You can find more information on its arguments in the user manual or with

[name@server ~]$ blastn -help

Databases

Some frequently used sequence databases are installed on the clusters in /cvmfs/bio.data.computecanada.ca/content/databases/Core/blast_dbs/2022_03_23/. Examine that directory and its subdirectories, e.g. with

[name@server ~]$ ls /cvmfs/bio.data.computecanada.ca/content/databases/Core/blast_dbs/2022_03_23/

Accelerating the search

For the examples below, the file ref.fa will be used as the reference database in FASTA format, and seq.fa as the queries.

`makeblastdb`

Before running a search, we must build the database. This can be a preprocessing job, where the other jobs are dependent on the completion of the makeblastdb job.

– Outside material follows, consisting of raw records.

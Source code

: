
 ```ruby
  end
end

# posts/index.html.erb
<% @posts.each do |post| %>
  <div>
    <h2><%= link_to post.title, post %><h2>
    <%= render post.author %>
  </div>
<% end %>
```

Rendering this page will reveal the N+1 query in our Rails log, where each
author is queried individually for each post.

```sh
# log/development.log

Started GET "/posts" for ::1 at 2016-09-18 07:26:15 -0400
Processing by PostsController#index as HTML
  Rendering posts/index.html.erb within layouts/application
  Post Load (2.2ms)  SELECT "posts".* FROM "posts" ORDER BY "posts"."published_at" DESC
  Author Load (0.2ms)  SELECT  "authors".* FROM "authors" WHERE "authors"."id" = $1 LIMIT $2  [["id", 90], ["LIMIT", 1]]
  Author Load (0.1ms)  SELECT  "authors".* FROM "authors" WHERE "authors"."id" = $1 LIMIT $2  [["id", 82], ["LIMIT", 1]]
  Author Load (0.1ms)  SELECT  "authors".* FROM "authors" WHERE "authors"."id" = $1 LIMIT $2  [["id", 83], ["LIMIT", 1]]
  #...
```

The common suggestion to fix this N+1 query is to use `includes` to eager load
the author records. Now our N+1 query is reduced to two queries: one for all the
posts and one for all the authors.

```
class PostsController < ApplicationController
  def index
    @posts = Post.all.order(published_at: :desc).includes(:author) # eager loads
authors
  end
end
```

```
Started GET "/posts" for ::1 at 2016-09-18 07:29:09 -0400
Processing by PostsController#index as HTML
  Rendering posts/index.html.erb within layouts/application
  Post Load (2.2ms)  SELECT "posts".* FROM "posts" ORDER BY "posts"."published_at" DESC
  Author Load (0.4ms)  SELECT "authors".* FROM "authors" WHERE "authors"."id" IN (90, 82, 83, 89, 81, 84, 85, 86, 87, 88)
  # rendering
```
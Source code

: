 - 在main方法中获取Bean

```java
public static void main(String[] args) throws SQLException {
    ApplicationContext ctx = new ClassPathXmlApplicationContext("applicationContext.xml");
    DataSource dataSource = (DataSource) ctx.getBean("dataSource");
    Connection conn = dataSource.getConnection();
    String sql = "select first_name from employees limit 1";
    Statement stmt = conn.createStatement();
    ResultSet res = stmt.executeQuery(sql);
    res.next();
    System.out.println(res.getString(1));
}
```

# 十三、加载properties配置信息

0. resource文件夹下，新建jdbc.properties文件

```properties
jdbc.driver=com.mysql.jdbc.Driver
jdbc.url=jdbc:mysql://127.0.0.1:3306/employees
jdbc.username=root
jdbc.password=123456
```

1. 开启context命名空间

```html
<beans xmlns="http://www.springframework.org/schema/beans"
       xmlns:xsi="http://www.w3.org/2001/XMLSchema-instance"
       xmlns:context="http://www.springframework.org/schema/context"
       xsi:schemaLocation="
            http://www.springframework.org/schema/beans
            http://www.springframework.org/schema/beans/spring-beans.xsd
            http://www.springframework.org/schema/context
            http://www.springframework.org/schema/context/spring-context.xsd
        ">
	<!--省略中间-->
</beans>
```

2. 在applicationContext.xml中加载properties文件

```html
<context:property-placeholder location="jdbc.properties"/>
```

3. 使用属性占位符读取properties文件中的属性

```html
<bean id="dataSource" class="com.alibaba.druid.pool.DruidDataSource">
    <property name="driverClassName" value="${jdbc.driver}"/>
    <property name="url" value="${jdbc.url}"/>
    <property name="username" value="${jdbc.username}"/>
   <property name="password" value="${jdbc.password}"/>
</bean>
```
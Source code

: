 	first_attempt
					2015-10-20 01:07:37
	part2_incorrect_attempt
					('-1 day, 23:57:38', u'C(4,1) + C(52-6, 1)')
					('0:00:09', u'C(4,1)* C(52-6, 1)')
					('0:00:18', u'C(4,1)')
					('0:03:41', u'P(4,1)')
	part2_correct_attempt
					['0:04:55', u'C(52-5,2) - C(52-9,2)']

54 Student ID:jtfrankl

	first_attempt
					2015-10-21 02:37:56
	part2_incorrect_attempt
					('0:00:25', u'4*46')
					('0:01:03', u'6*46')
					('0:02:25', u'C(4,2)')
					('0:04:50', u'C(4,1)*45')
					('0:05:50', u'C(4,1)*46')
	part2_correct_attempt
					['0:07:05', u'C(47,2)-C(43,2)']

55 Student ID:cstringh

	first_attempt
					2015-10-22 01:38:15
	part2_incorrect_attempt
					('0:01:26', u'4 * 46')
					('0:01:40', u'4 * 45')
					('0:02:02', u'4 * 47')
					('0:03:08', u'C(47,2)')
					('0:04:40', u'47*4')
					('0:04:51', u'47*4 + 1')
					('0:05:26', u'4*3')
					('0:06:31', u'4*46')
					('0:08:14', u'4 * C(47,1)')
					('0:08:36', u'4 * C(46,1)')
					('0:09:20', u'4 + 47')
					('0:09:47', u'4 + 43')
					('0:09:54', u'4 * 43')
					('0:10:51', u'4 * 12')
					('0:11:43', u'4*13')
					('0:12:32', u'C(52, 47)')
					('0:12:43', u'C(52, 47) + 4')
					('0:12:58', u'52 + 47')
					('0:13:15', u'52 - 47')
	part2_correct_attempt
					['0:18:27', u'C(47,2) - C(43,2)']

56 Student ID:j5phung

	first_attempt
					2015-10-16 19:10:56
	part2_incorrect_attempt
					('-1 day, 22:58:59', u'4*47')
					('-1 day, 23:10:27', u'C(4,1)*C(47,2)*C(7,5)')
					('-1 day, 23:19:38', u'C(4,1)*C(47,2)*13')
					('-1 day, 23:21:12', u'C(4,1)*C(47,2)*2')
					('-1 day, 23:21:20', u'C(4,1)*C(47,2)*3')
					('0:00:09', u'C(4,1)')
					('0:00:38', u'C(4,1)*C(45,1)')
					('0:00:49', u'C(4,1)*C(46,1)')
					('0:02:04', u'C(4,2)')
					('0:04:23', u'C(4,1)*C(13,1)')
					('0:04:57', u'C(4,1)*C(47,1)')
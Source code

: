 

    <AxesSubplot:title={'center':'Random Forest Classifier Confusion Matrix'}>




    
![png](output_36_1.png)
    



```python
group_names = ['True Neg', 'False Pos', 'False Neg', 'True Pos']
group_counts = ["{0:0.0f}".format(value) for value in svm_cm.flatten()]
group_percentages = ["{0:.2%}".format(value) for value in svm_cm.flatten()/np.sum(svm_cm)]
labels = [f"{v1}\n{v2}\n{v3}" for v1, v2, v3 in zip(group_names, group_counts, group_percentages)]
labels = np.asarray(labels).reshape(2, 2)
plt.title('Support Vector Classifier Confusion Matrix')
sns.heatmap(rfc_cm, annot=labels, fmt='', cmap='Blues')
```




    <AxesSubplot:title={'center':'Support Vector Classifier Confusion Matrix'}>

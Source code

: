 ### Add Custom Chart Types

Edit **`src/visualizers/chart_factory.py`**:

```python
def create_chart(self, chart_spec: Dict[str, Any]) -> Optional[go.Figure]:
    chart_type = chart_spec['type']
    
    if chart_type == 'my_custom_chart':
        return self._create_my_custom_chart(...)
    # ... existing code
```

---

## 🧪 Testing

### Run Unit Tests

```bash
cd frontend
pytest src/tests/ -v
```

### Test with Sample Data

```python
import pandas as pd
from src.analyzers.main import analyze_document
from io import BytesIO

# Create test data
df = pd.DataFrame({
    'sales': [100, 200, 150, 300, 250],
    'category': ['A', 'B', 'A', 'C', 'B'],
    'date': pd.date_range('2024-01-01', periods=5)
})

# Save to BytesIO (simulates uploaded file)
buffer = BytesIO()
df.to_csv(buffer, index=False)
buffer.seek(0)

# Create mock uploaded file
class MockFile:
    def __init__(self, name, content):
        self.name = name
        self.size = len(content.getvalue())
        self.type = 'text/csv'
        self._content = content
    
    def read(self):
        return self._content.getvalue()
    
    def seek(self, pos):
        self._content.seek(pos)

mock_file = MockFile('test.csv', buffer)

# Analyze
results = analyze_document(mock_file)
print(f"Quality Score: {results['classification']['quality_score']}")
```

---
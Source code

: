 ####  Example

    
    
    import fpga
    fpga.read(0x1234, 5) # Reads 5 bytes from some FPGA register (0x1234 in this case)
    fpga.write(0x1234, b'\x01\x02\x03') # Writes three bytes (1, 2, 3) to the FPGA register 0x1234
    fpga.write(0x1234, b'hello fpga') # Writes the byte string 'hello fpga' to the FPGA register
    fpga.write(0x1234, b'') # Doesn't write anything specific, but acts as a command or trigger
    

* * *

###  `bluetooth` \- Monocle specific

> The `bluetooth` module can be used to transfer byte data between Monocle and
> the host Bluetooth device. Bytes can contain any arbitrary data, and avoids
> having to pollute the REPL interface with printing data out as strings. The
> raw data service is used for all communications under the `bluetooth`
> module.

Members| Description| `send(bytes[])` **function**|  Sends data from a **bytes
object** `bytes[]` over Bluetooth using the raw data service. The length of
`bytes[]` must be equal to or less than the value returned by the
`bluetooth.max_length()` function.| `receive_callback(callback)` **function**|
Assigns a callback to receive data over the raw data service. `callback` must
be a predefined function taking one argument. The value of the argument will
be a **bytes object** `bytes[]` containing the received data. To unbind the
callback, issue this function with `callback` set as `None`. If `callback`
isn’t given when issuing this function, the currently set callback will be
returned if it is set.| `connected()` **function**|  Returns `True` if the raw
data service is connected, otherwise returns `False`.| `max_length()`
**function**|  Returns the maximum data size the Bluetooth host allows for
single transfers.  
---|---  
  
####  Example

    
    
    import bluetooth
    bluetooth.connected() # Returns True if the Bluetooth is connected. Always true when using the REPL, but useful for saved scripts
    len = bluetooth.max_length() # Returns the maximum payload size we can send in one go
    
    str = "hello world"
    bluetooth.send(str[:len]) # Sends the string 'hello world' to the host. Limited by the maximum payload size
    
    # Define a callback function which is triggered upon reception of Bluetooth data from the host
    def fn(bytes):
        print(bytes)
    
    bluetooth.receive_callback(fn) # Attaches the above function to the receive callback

Here is an example of a submission script:

File : makeblastdb.sh

#!/bin/bash

#SBATCH --account=def-<user>  # The account to use
#SBATCH --time=00:02:00       # The duration in HH:MM:SS format
#SBATCH --cpus-per-task=1     # The number of cores
#SBATCH --mem=512M            # Total memory for this task

module load gcc/7.3.0 blast+/2.9.0

# Create the nucleotide database based on `ref.fa`.
makeblastdb -in ref.fa -title reference -dbtype nucl -out ref.fa

Task array

BLAST search can greatly benefit from data parallelism by splitting the query file into multiples queries and running these queries against the database.

Preprocessing

In order to accelerate the search, the seq.fa file must be split into smaller chunks. These should be at least 1MB or greater, but not smaller as it may hurt the parallel filesystem.

Using the faSplit utility:

[name@server ~]$ module load kentutils/20180716

[name@server ~]$ faSplit sequence seqs.fa 10 seq

will create 10 files named seqN.fa where N is in the range of [0..9] for 10 queries (sequences).

Job submission

Once our queries are split, we can create a task for each seq.fa.N file using a job array. The task id from the array will map to the file name containing the query to run.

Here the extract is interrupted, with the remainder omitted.